The Checkpointing is essentially implicit. Every time you call Context.CallActivity or context.WaitForExternalEvent or context.CreateTimer this operation gets persisted in the event source history of the workflow. At this point the downstream operation is scheduled asynchronously, and for stuff like CallActvity , the downstream activity will repeat until it successfully completes. Think of this as similar to an at-least-once guarantee that a message broker may give you.

Point is, that Activity will run, eventually, and its result will be returned to the Workflow, eventually.

#

Does that help?

past light Oct 22, 2024, 1:37 PM

#

Thank you @solemn cave for the detailed explanation. It is very helpful.

Just to confirm my understanding is correct, in the below workflow (from one of the examples):

  const sequence: TWorkflow = async function* (ctx: WorkflowContext): any {
    const cities: string[] = [];

    const result1 = yield ctx.callActivity(hello, "Tokyo");
    cities.push(result1);
    const result2 = yield ctx.callActivity(hello, "Seattle");
    cities.push(result2);
    const result3 = yield ctx.callActivity(hello, "London");
    cities.push(result3);

    return cities;
  };

say the above code/app/process crashes after successfully completing the activity of Seattle (result2). Then these below things will happen:

The flow instance would be schedule again by Dapr, and
It would resume from where it left off earlier, i.e. it would process activity3 “London” (and would not re-run earlier activities which have already been completed).
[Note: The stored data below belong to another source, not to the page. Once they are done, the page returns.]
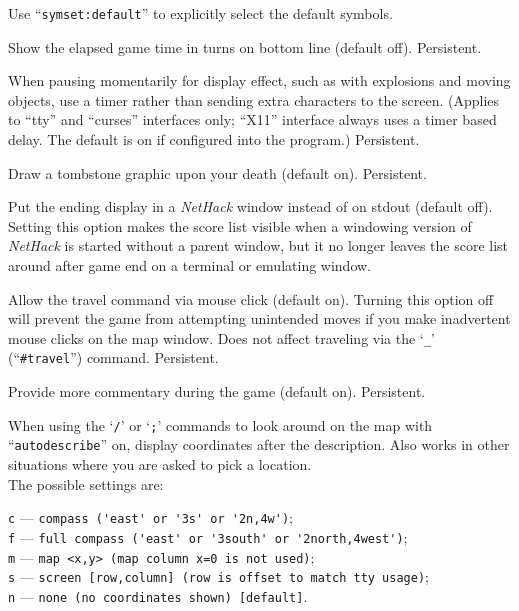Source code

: Use ``{\tt symset:default}'' to explicitly select the default symbols.
\item[\ib{time}]
Show the elapsed game time in turns on bottom line (default off).  Persistent.
\item[\ib{timed\verb+_+delay}]
When pausing momentarily for display effect, such as with explosions and
moving objects, use a timer rather than sending extra characters to the
screen.  (Applies to ``tty'' and ``curses'' interfaces only; ``X11'' interface always
uses a timer based delay.  The default is on if configured into the
program.)  Persistent.
\item[\ib{tombstone}]
Draw a tombstone graphic upon your death (default on).  Persistent.
\item[\ib{toptenwin}]
Put the ending display in a {\it NetHack\/} window instead of on stdout (default off).
Setting this option makes the score list visible when a windowing version
of {\it NetHack\/} is started without a parent window, but it no longer leaves
the score list around after game end on a terminal or emulating window.
\item[\ib{travel}]
Allow the travel command via mouse click (default on).
Turning this option off will prevent the game from attempting unintended
moves if you make inadvertent mouse clicks on the map window.
Does not affect traveling via the `{\tt \verb+_+}' (``{\tt \#travel}'')
command.  Persistent.
\item[\ib{verbose}]
Provide more commentary during the game (default on).  Persistent.
\item[\ib{whatis\verb+_+coord}]
When using the `{\tt /}' or `{\tt ;}' commands to look around on the map with
``{\tt autodescribe}''
on, display coordinates after the description.
Also works in other situations where you are asked to pick a location.\\

The possible settings are:

{\tt c} --- \verb#compass ('east' or '3s' or '2n,4w')#;\\
{\tt f} --- \verb#full compass ('east' or '3south' or '2north,4west')#;\\
{\tt m} --- \verb#map <x,y> (map column x=0 is not used)#;\\
{\tt s} --- \verb#screen [row,column] (row is offset to match tty usage)#;\\
{\tt n} --- \verb#none (no coordinates shown) [default]#.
If the above is correct, then that is awesome. As long as I just use the ctx.callActivity() and similar DAPR primitives I can have some sort of reliability assured for my workflows. That is great. Please confirm.
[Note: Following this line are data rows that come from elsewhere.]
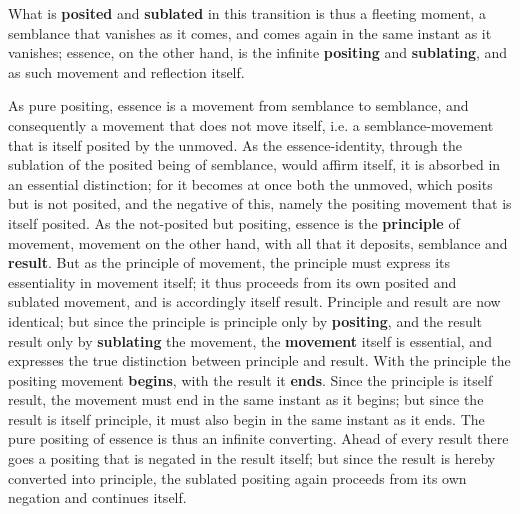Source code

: \documentclass[12pt,a4paper,openany]{book}
\newcommand{\opage}[1]{\marginnote{\footnotesize\textit{[#1]}}}
\begin{document}
What is \textbf{posited} and \textbf{sublated} in this transition is thus a fleeting moment, a semblance that vanishes as it comes, and comes again in the same instant as it vanishes; essence, on the other hand, is the infinite \textbf{positing} and \textbf{sublating}, and as such movement and reflection itself.

As pure positing, essence is a movement from semblance to semblance, and consequently a movement that does not move itself, i.e. a semblance-movement that is itself posited by the unmoved. As the essence-identity, through the sublation of the posited being of semblance, would affirm itself, it is absorbed in an essential distinction; for it becomes at once both the unmoved, which posits but is not posited, and the negative of this, namely the positing movement that is itself posited. As the not-posited but positing, essence is the \textbf{principle} of movement, movement on the other hand, with all that it deposits, semblance and \textbf{result}. But as the principle of movement, the principle must express its essentiality in movement itself; it thus proceeds from its own posited and sublated movement, and is accordingly itself result. Principle and result are now identical; but since the principle is principle only by \textbf{positing}, and the result result only by \textbf{sublating} the movement, the \textbf{movement} itself is essential, and expresses the true distinction between principle and result.
\setcounter{footnote}{0}%
\opage{103}With the principle the positing movement \textbf{begins}, with the result it \textbf{ends}. Since the principle is itself result, the movement must end in the same instant as it begins; but since the result is itself principle, it must also begin in the same instant as it ends. The pure positing of essence is thus an infinite converting. Ahead of every result there goes a positing that is negated in the result itself; but since the result is hereby converted into principle, the sublated positing again proceeds from its own negation and continues itself.
\end{document}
solemn cave Oct 22, 2024, 1:41 PM

#

Yep you got it

#

Just to be super super super clear....

when recovering from a crash, all of the workflow code will execute from the very start of the workflow, but don't worry its not rescheduling all those activities and such, its just checking the event source history to see if a result was already received.
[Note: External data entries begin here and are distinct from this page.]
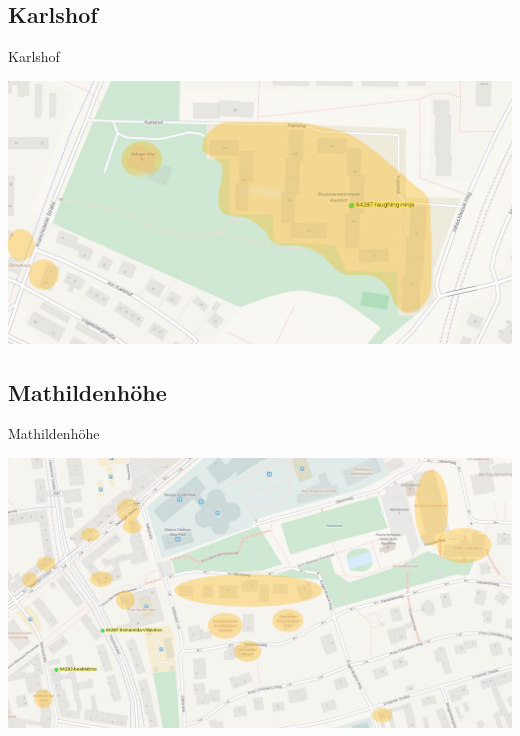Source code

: \documentclass{beamer}
\begin{document}
\subsection{Karlshof}
\begin{frame}{Karlshof}
\begin{center}
\includegraphics[width=\textwidth]{karlshof2}
\end{center}
\end{frame}

\subsection{Mathildenhöhe}
\begin{frame}{Mathildenhöhe}
\begin{center}
\includegraphics[width=\textwidth]{mathildenhoehe2}
\end{center}
\end{frame}
\end{document}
This is known as replaying -- when you attach a debugger after a process crash you will see what looks like the Workflow re-running from the very start, and this is very weird to see. But don't worry its not actually rescheduling anything thats already completed, its just getting itself back to the same state as it was when it last checkpointed before the crash.

#

This is why there is a strong requirement to make sure your workflow code are deterministic in their operation. Any non-deterministic behaviour could throw out the event source history and things would match up. the workflow engine will then fail the workflow instance.

past light Oct 22, 2024, 2:12 PM

#

Excellent. Thank you @solemn cave for the very detailed explanation. It is very helpful

#Workflow realiability (resume on crash, idempotency etc.)?